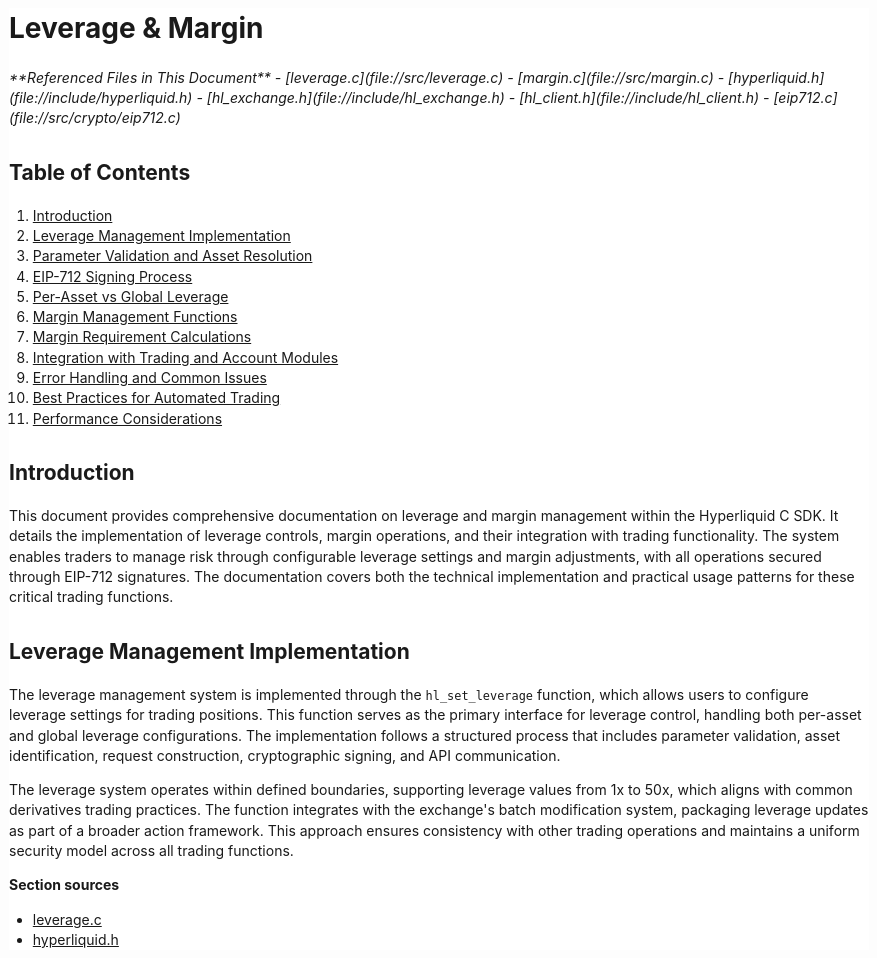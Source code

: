 # Leverage & Margin

<cite>
**Referenced Files in This Document**   
- [leverage.c](file://src/leverage.c)
- [margin.c](file://src/margin.c)
- [hyperliquid.h](file://include/hyperliquid.h)
- [hl_exchange.h](file://include/hl_exchange.h)
- [hl_client.h](file://include/hl_client.h)
- [eip712.c](file://src/crypto/eip712.c)
</cite>

## Table of Contents
1. [Introduction](#introduction)
2. [Leverage Management Implementation](#leverage-management-implementation)
3. [Parameter Validation and Asset Resolution](#parameter-validation-and-asset-resolution)
4. [EIP-712 Signing Process](#eip-712-signing-process)
5. [Per-Asset vs Global Leverage](#per-asset-vs-global-leverage)
6. [Margin Management Functions](#margin-management-functions)
7. [Margin Requirement Calculations](#margin-requirement-calculations)
8. [Integration with Trading and Account Modules](#integration-with-trading-and-account-modules)
9. [Error Handling and Common Issues](#error-handling-and-common-issues)
10. [Best Practices for Automated Trading](#best-practices-for-automated-trading)
11. [Performance Considerations](#performance-considerations)

## Introduction
This document provides comprehensive documentation on leverage and margin management within the Hyperliquid C SDK. It details the implementation of leverage controls, margin operations, and their integration with trading functionality. The system enables traders to manage risk through configurable leverage settings and margin adjustments, with all operations secured through EIP-712 signatures. The documentation covers both the technical implementation and practical usage patterns for these critical trading functions.

## Leverage Management Implementation

The leverage management system is implemented through the `hl_set_leverage` function, which allows users to configure leverage settings for trading positions. This function serves as the primary interface for leverage control, handling both per-asset and global leverage configurations. The implementation follows a structured process that includes parameter validation, asset identification, request construction, cryptographic signing, and API communication.

The leverage system operates within defined boundaries, supporting leverage values from 1x to 50x, which aligns with common derivatives trading practices. The function integrates with the exchange's batch modification system, packaging leverage updates as part of a broader action framework. This approach ensures consistency with other trading operations and maintains a uniform security model across all trading functions.

**Section sources**
- [leverage.c](file://src/leverage.c#L14-L125)
- [hyperliquid.h](file://include/hyperliquid.h#L522-L524)
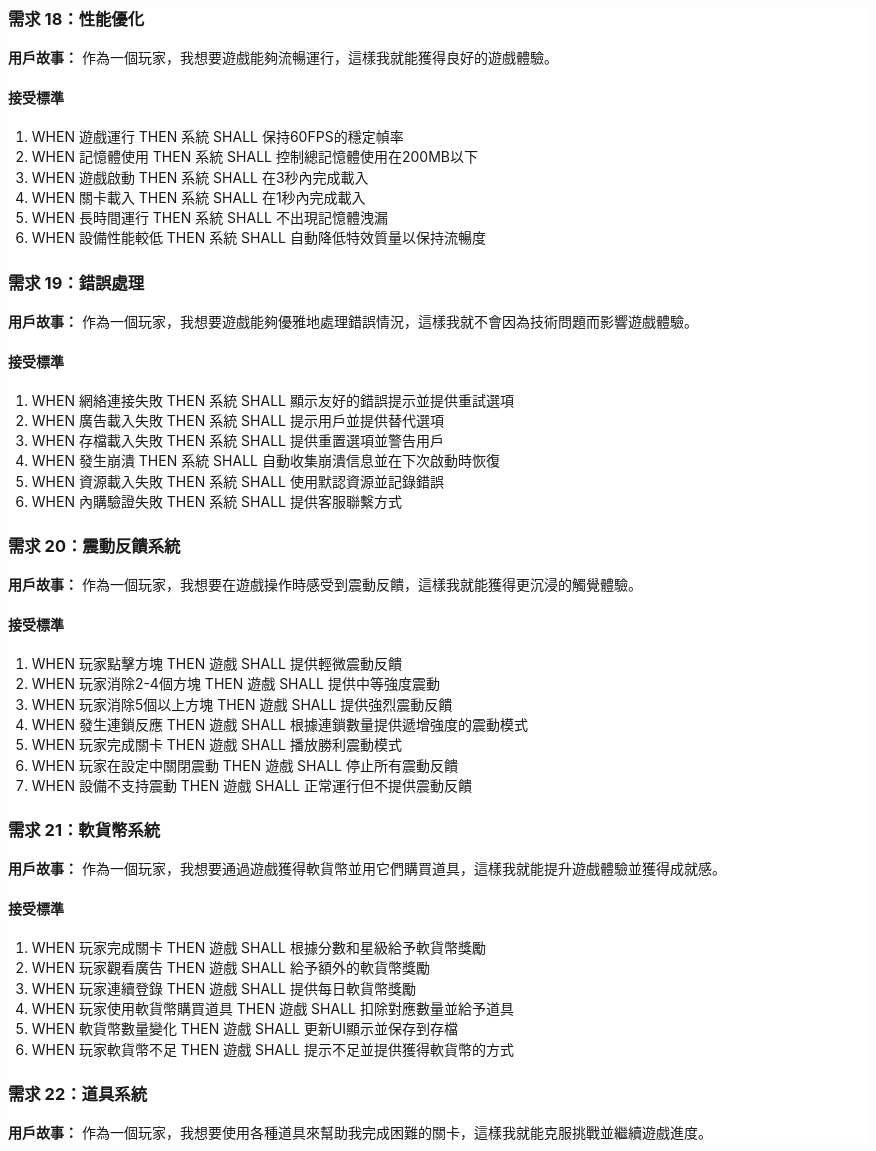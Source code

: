 ### 需求 18：性能優化

**用戶故事：** 作為一個玩家，我想要遊戲能夠流暢運行，這樣我就能獲得良好的遊戲體驗。

#### 接受標準
1. WHEN 遊戲運行 THEN 系統 SHALL 保持60FPS的穩定幀率
2. WHEN 記憶體使用 THEN 系統 SHALL 控制總記憶體使用在200MB以下
3. WHEN 遊戲啟動 THEN 系統 SHALL 在3秒內完成載入
4. WHEN 關卡載入 THEN 系統 SHALL 在1秒內完成載入
5. WHEN 長時間運行 THEN 系統 SHALL 不出現記憶體洩漏
6. WHEN 設備性能較低 THEN 系統 SHALL 自動降低特效質量以保持流暢度

### 需求 19：錯誤處理

**用戶故事：** 作為一個玩家，我想要遊戲能夠優雅地處理錯誤情況，這樣我就不會因為技術問題而影響遊戲體驗。

#### 接受標準
1. WHEN 網絡連接失敗 THEN 系統 SHALL 顯示友好的錯誤提示並提供重試選項
2. WHEN 廣告載入失敗 THEN 系統 SHALL 提示用戶並提供替代選項
3. WHEN 存檔載入失敗 THEN 系統 SHALL 提供重置選項並警告用戶
4. WHEN 發生崩潰 THEN 系統 SHALL 自動收集崩潰信息並在下次啟動時恢復
5. WHEN 資源載入失敗 THEN 系統 SHALL 使用默認資源並記錄錯誤
6. WHEN 內購驗證失敗 THEN 系統 SHALL 提供客服聯繫方式

### 需求 20：震動反饋系統

**用戶故事：** 作為一個玩家，我想要在遊戲操作時感受到震動反饋，這樣我就能獲得更沉浸的觸覺體驗。

#### 接受標準
1. WHEN 玩家點擊方塊 THEN 遊戲 SHALL 提供輕微震動反饋
2. WHEN 玩家消除2-4個方塊 THEN 遊戲 SHALL 提供中等強度震動
3. WHEN 玩家消除5個以上方塊 THEN 遊戲 SHALL 提供強烈震動反饋
4. WHEN 發生連鎖反應 THEN 遊戲 SHALL 根據連鎖數量提供遞增強度的震動模式
5. WHEN 玩家完成關卡 THEN 遊戲 SHALL 播放勝利震動模式
6. WHEN 玩家在設定中關閉震動 THEN 遊戲 SHALL 停止所有震動反饋
7. WHEN 設備不支持震動 THEN 遊戲 SHALL 正常運行但不提供震動反饋

### 需求 21：軟貨幣系統

**用戶故事：** 作為一個玩家，我想要通過遊戲獲得軟貨幣並用它們購買道具，這樣我就能提升遊戲體驗並獲得成就感。

#### 接受標準
1. WHEN 玩家完成關卡 THEN 遊戲 SHALL 根據分數和星級給予軟貨幣獎勵
2. WHEN 玩家觀看廣告 THEN 遊戲 SHALL 給予額外的軟貨幣獎勵
3. WHEN 玩家連續登錄 THEN 遊戲 SHALL 提供每日軟貨幣獎勵
4. WHEN 玩家使用軟貨幣購買道具 THEN 遊戲 SHALL 扣除對應數量並給予道具
5. WHEN 軟貨幣數量變化 THEN 遊戲 SHALL 更新UI顯示並保存到存檔
6. WHEN 玩家軟貨幣不足 THEN 遊戲 SHALL 提示不足並提供獲得軟貨幣的方式

### 需求 22：道具系統

**用戶故事：** 作為一個玩家，我想要使用各種道具來幫助我完成困難的關卡，這樣我就能克服挑戰並繼續遊戲進度。
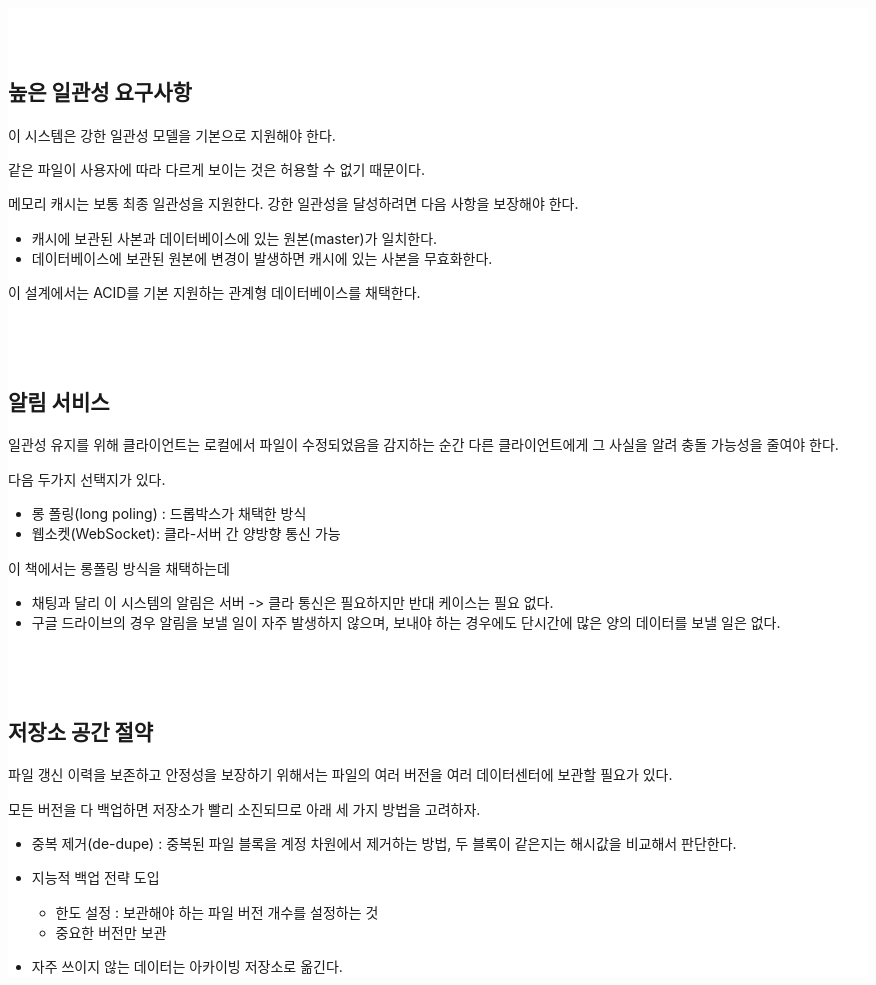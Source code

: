 <br />
<br />

## 높은 일관성 요구사항

이 시스템은 강한 일관성 모델을 기본으로 지원해야 한다.

같은 파일이 사용자에 따라 다르게 보이는 것은 허용할 수 없기 때문이다.

메모리 캐시는 보통 최종 일관성을 지원한다. 강한 일관성을 달성하려면 다음 사항을 보장해야 한다.

- 캐시에 보관된 사본과 데이터베이스에 있는 원본(master)가 일치한다.
- 데이터베이스에 보관된 원본에 변경이 발생하면 캐시에 있는 사본을 무효화한다.

이 설계에서는 ACID를 기본 지원하는 관계형 데이터베이스를 채택한다.

<br />
<br />

## 알림 서비스

일관성 유지를 위해 클라이언트는 로컬에서 파일이 수정되었음을 감지하는 순간 다른 클라이언트에게 그 사실을 알려 충돌 가능성을 줄여야 한다.

다음 두가지 선택지가 있다.

- 롱 폴링(long poling) : 드롭박스가 채택한 방식
- 웹소켓(WebSocket): 클라-서버 간 양방향 통신 가능

이 책에서는 롱폴링 방식을 채택하는데

- 채팅과 달리 이 시스템의 알림은 서버 -> 클라 통신은 필요하지만 반대 케이스는 필요 없다.
- 구글 드라이브의 경우 알림을 보낼 일이 자주 발생하지 않으며, 보내야 하는 경우에도 단시간에 많은 양의 데이터를 보낼 일은 없다.

<br />
<br />

## 저장소 공간 절약

파일 갱신 이력을 보존하고 안정성을 보장하기 위해서는 파일의 여러 버전을 여러 데이터센터에 보관할 필요가 있다.

모든 버전을 다 백업하면 저장소가 빨리 소진되므로 아래 세 가지 방법을 고려하자.

- 중복 제거(de-dupe) : 중복된 파일 블록을 계정 차원에서 제거하는 방법, 두 블록이 같은지는 해시값을 비교해서 판단한다.

- 지능적 백업 전략 도입

  - 한도 설정 : 보관해야 하는 파일 버전 개수를 설정하는 것
  - 중요한 버전만 보관

- 자주 쓰이지 않는 데이터는 아카이빙 저장소로 옮긴다.
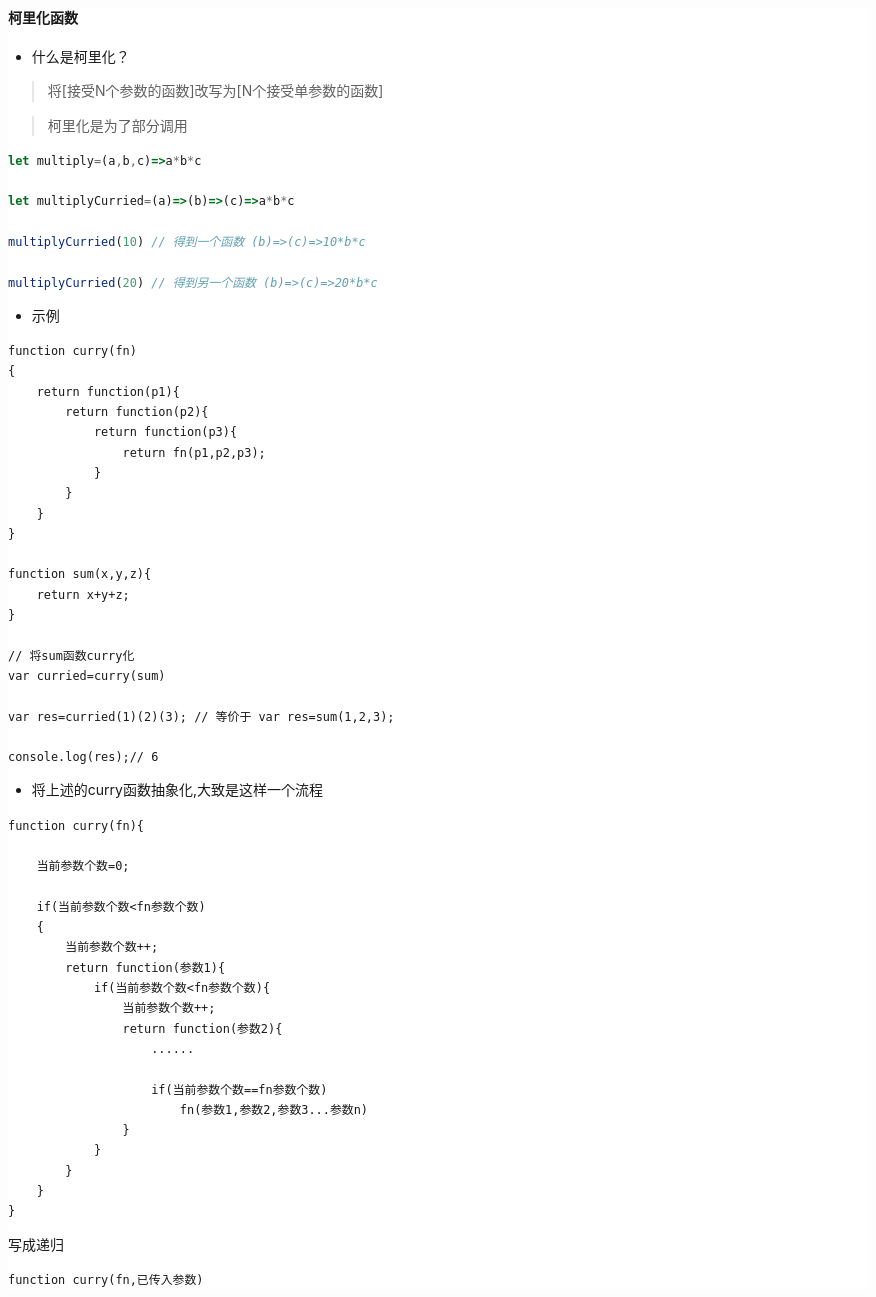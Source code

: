 #### 柯里化函数
* 什么是柯里化？
> 将[接受N个参数的函数]改写为[N个接受单参数的函数]

> 柯里化是为了部分调用

```js
let multiply=(a,b,c)=>a*b*c

let multiplyCurried=(a)=>(b)=>(c)=>a*b*c

multiplyCurried(10) // 得到一个函数 (b)=>(c)=>10*b*c

multiplyCurried(20) // 得到另一个函数 (b)=>(c)=>20*b*c
```
* 示例
```
function curry(fn)
{
    return function(p1){
        return function(p2){
            return function(p3){
                return fn(p1,p2,p3);
            }
        }
    }
}

function sum(x,y,z){
    return x+y+z;
}

// 将sum函数curry化
var curried=curry(sum)

var res=curried(1)(2)(3); // 等价于 var res=sum(1,2,3);

console.log(res);// 6
```
* 将上述的curry函数抽象化,大致是这样一个流程
```
function curry(fn){
    
    当前参数个数=0;
    
    if(当前参数个数<fn参数个数)
    {
        当前参数个数++;
        return function(参数1){
            if(当前参数个数<fn参数个数){
                当前参数个数++;
                return function(参数2){
                    ......

                    if(当前参数个数==fn参数个数)
                        fn(参数1,参数2,参数3...参数n)
                }
            }
        }   
    }
}
```
写成递归
```
function curry(fn,已传入参数)
```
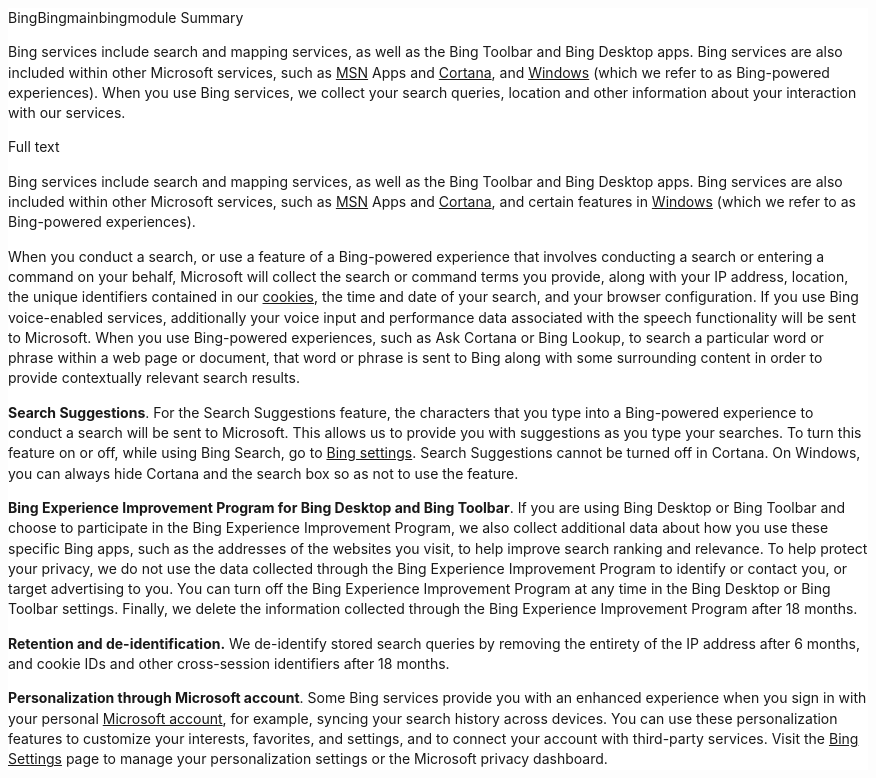 <span id="Header">Bing</span><span id="navigationHeader">Bing</span><span id="moduleName">mainbingmodule</span>
Summary

<span id="ShortDescription" class="Description" aria-expanded="false"></span>
Bing services include search and mapping services, as well as the Bing Toolbar and Bing Desktop apps. Bing services are also included within other Microsoft services, such as <a href="#mainmainmodule" class="mscom-link" title="MSN">MSN</a> Apps and <a href="#maincortanamodule" class="mscom-link" title="Cortana">Cortana</a>, and <a href="#mainwindowsmodule" class="mscom-link" title="Windows">Windows</a> (which we refer to as Bing-powered experiences). When you use Bing services, we collect your search queries, location and other information about your interaction with our services.

Full text

<span id="LongDescription" class="Description" aria-expanded="true"></span>
Bing services include search and mapping services, as well as the Bing Toolbar and Bing Desktop apps. Bing services are also included within other Microsoft services, such as <a href="#mainmainmodule" class="mscom-link" title="MSN">MSN</a> Apps and <a href="#maincortanamodule" class="mscom-link" title="Cortana">Cortana</a>, and certain features in <a href="#mainwindowsmodule" class="mscom-link" title="Windows">Windows</a> (which we refer to as Bing-powered experiences).

When you conduct a search, or use a feature of a Bing-powered experience that involves conducting a search or entering a command on your behalf, Microsoft will collect the search or command terms you provide, along with your IP address, location, the unique identifiers contained in our <a href="#maincookiessimilartechnologiesmodule" class="mscom-link" title="Cookies">cookies</a>, the time and date of your search, and your browser configuration. If you use Bing voice-enabled services, additionally your voice input and performance data associated with the speech functionality will be sent to Microsoft. When you use Bing-powered experiences, such as Ask Cortana or Bing Lookup, to search a particular word or phrase within a web page or document, that word or phrase is sent to Bing along with some surrounding content in order to provide contextually relevant search results.

**Search Suggestions**. For the Search Suggestions feature, the characters that you type into a Bing-powered experience to conduct a search will be sent to Microsoft. This allows us to provide you with suggestions as you type your searches. To turn this feature on or off, while using Bing Search, go to <a href="https://www.bing.com/account/general" class="mscom-link" title="Bing settings">Bing settings</a>. Search Suggestions cannot be turned off in Cortana. On Windows, you can always hide Cortana and the search box so as not to use the feature.

**Bing Experience Improvement Program for Bing Desktop and Bing Toolbar**. If you are using Bing Desktop or Bing Toolbar and choose to participate in the Bing Experience Improvement Program, we also collect additional data about how you use these specific Bing apps, such as the addresses of the websites you visit, to help improve search ranking and relevance. To help protect your privacy, we do not use the data collected through the Bing Experience Improvement Program to identify or contact you, or target advertising to you. You can turn off the Bing Experience Improvement Program at any time in the Bing Desktop or Bing Toolbar settings. Finally, we delete the information collected through the Bing Experience Improvement Program after 18 months.

**Retention and de-identification.** We de-identify stored search queries by removing the entirety of the IP address after 6 months, and cookie IDs and other cross-session identifiers after 18 months.

**Personalization through Microsoft account**. Some Bing services provide you with an enhanced experience when you sign in with your personal <a href="#mainmicrosoftaccountmodule" class="mscom-link" title="Microsoft account">Microsoft account</a>, for example, syncing your search history across devices. You can use these personalization features to customize your interests, favorites, and settings, and to connect your account with third-party services. Visit the <a href="https://www.bing.com/account/general" class="mscom-link" title="Bing Settings">Bing Settings</a> page to manage your personalization settings or the Microsoft privacy dashboard.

*-*-*

(Exercise brief) Determine how many lines of the listing include the word "fn参数个数" and report nothing but the number.

(Answer to the exercise) 3